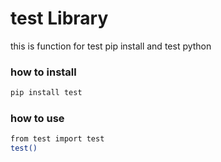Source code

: # test Library

this is function for test pip install and test python


### how to install
```sh
pip install test
```

### how to use
```sh
from test import test
test()
```
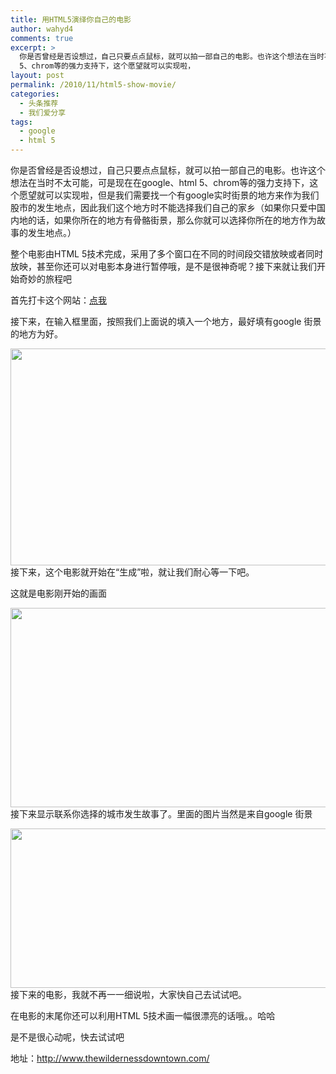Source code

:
 ```yaml
---
title: 用HTML5演绎你自己的电影
author: wahyd4
comments: true
excerpt: >
  你是否曾经是否设想过，自己只要点点鼠标，就可以拍一部自己的电影。也许这个想法在当时不太可能，可是现在在google、html
  5、chrom等的强力支持下，这个愿望就可以实现啦，
layout: post
permalink: /2010/11/html5-show-movie/
categories:
  - 头条推荐
  - 我们爱分享
tags:
  - google
  - html 5
---
```

你是否曾经是否设想过，自己只要点点鼠标，就可以拍一部自己的电影。也许这个想法在当时不太可能，可是现在在google、html 5、chrom等的强力支持下，这个愿望就可以实现啦，但是我们需要找一个有google实时街景的地方来作为我们股市的发生地点，因此我们这个地方时不能选择我们自己的家乡（如果你只爱中国内地的话，如果你所在的地方有骨骼街景，那么你就可以选择你所在的地方作为故事的发生地点。）

整个电影由HTML 5技术完成，采用了多个窗口在不同的时间段交错放映或者同时放映，甚至你还可以对电影本身进行暂停哦，是不是很神奇呢？接下来就让我们开始奇妙的旅程吧

首先打卡这个网站：<a href="http://www.thewildernessdowntown.com/" target="_blank">点我</a>

接下来，在输入框里面，按照我们上面说的填入一个地方，最好填有google 街景的地方为好。

[<img class="aligncenter size-full wp-image-838" title="11-14-4_conew1" src="/images/2010/11/11-14-4_conew1.jpg" alt="" width="780" height="347" />][1]接下来，这个电影就开始在“生成”啦，就让我们耐心等一下吧。

这就是电影刚开始的画面

[<img class="aligncenter size-full wp-image-841" title="11-14-5_conew1" src="/images/2010/11/11-14-5_conew1.jpg" alt="" width="599" height="319" />][2]接下来显示联系你选择的城市发生故事了。里面的图片当然是来自google 街景

[<img class="aligncenter size-full wp-image-843" title="11-14-6_conew1" src="/images/2010/11/11-14-6_conew1.jpg" alt="" width="600" height="255" />][3]接下来的电影，我就不再一一细说啦，大家快自己去试试吧。

在电影的末尾你还可以利用HTML 5技术画一幅很漂亮的话哦。。哈哈

是不是很心动呢，快去试试吧

地址：<http://www.thewildernessdowntown.com/>

 [1]: /images/2010/11/11-14-4_conew1.jpg
 [2]: /images/2010/11/11-14-5_conew1.jpg
 [3]: /images/2010/11/11-14-6_conew1.jpg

:::::

ABOUT THIS TASK: Reproduce each line from the listing above that includes the word "chrom等的强力支持下".

ANSWER BOX:
  5、chrom等的强力支持下，这个愿望就可以实现啦，
你是否曾经是否设想过，自己只要点点鼠标，就可以拍一部自己的电影。也许这个想法在当时不太可能，可是现在在google、html 5、chrom等的强力支持下，这个愿望就可以实现啦，但是我们需要找一个有google实时街景的地方来作为我们股市的发生地点，因此我们这个地方时不能选择我们自己的家乡（如果你只爱中国内地的话，如果你所在的地方有骨骼街景，那么你就可以选择你所在的地方作为故事的发生地点。）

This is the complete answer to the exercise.